For those members of the forum unable to speak this new language...

How amusing, by jove my friend, I am regularly down at the Mile End, indeed I will be travelling through Bethnal Green later today to provide my cousin with a lift back from his place of employment. Much to my dismay I have never seen your Audi TT in the area but now that I am aware of your locale I shall endevour to keep my eyes peeled and watch out for you.

I have to admit, it takes less typing to say it the new way though.


----------



## TiTi (Mar 5, 2007)

S10TYG said:


> indeed. its just the way different people communicate with each other.


Some people grunt at each other, others spit and some talk like they have a defficiency of some sort, doesnt make it cool though. I really fail to understand the modern trend of being "street" why is it cool to be worse than normal people in every aspect? How can negatives turn to positives? How can poor taste be cool? Anyway....
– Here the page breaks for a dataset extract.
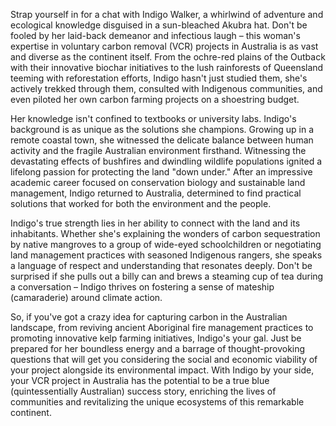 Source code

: Strap yourself in for a chat with Indigo Walker, a whirlwind of adventure and ecological knowledge disguised in a sun-bleached Akubra hat. Don't be fooled by her laid-back demeanor and infectious laugh – this woman's expertise in voluntary carbon removal (VCR) projects in Australia is as vast and diverse as the continent itself. From the ochre-red plains of the Outback with their innovative biochar initiatives to the lush rainforests of Queensland teeming with reforestation efforts, Indigo hasn't just studied them, she's actively trekked through them, consulted with Indigenous communities, and even piloted her own carbon farming projects on a shoestring budget.

Her knowledge isn't confined to textbooks or university labs. Indigo's background is as unique as the solutions she champions. Growing up in a remote coastal town, she witnessed the delicate balance between human activity and the fragile Australian environment firsthand. Witnessing the devastating effects of bushfires and dwindling wildlife populations ignited a lifelong passion for protecting the land "down under." After an impressive academic career focused on conservation biology and sustainable land management, Indigo returned to Australia, determined to find practical solutions that worked for both the environment and the people.

Indigo's true strength lies in her ability to connect with the land and its inhabitants. Whether she's explaining the wonders of carbon sequestration by native mangroves to a group of wide-eyed schoolchildren or negotiating land management practices with seasoned Indigenous rangers, she speaks a language of respect and understanding that resonates deeply. Don't be surprised if she pulls out a billy can and brews a steaming cup of tea during a conversation – Indigo thrives on fostering a sense of mateship (camaraderie) around climate action.

So, if you've got a crazy idea for capturing carbon in the Australian landscape, from reviving ancient Aboriginal fire management practices to promoting innovative kelp farming initiatives, Indigo's your gal. Just be prepared for her boundless energy and a barrage of thought-provoking questions that will get you considering the social and economic viability of your project alongside its environmental impact. With Indigo by your side, your VCR project in Australia has the potential to be a true blue (quintessentially Australian) success story, enriching the lives of communities and revitalizing the unique ecosystems of this remarkable continent.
I have to say good show on not running away with your tail between your legs and not getting aggresive with forum members (which is what I thought you would do) "Respect" or "Word" as you would say!

Now that you are staying maybe we can ease you away from chavtastic poor taste and show you the light, or maybe it will come with age... But as many have said as long as you like it - thats whats important but I cannot stop myself cringing everytime I see a photo of it.


----------



## Prettyboys_TT_Roadster (Mar 8, 2007)

Translate ?.........no idea what you are gasing about ?.... chav nah mate my dad is a lawyer im far from chav its just how i speak...nuff said


----------



## Leg (Jan 11, 2006)

TiTi said:


> S10TYG said:
> 
> 
> > indeed. its just the way different people communicate with each other.
> ...


To be fair I thought doing loads of E's, Acid, coke and smoking pot and fighting at football matches was cool when I was 19-22. I also thought flared jeans and long hair were cool. In reality I must have looked and acted like a complete cock.

No change there then.


----------



## episteme (Mar 30, 2006)

masg said:


> lol sh*t bro im always der n mile end,im goin thru bethnal green later today to pic my cuz up from work. i never see ur TT around tho, il b on the look out now 8)


----------



## masg (May 25, 2006)

Leg said:


> masg said:
> 
> 
> > lol sh*t bro im always der n mile end,im goin thru bethnal green later today to pic my cuz up from work. i never see ur TT around tho, il b on the look out now 8)
> ...


lol thanks for translating for me leg 

and pretty boy im from south east london but down east london everyday


----------



## episteme (Mar 30, 2006)

Prettyboys_TT_Roadster said:


> Translate ?.........no idea what you are gasing about ?.... chav nah mate my dad is a lawyer im far from chav its just how i speak...nuff said


_chav nah mate my dad is a lawyer im far from chav_

Two things.

A) What possible relevance does your Dad being a lawyer have in regards to *your* alleged chav status?

B) What possible relevance does your Dad being a lawyer have in regards to, well, anything?


----------



## Leg (Jan 11, 2006)

episteme said:


> masg said:
> 
> 
> > lol sh*t bro im always der n mile end,im goin thru bethnal green later today to pic my cuz up from work. i never see ur TT around tho, il b on the look out now 8)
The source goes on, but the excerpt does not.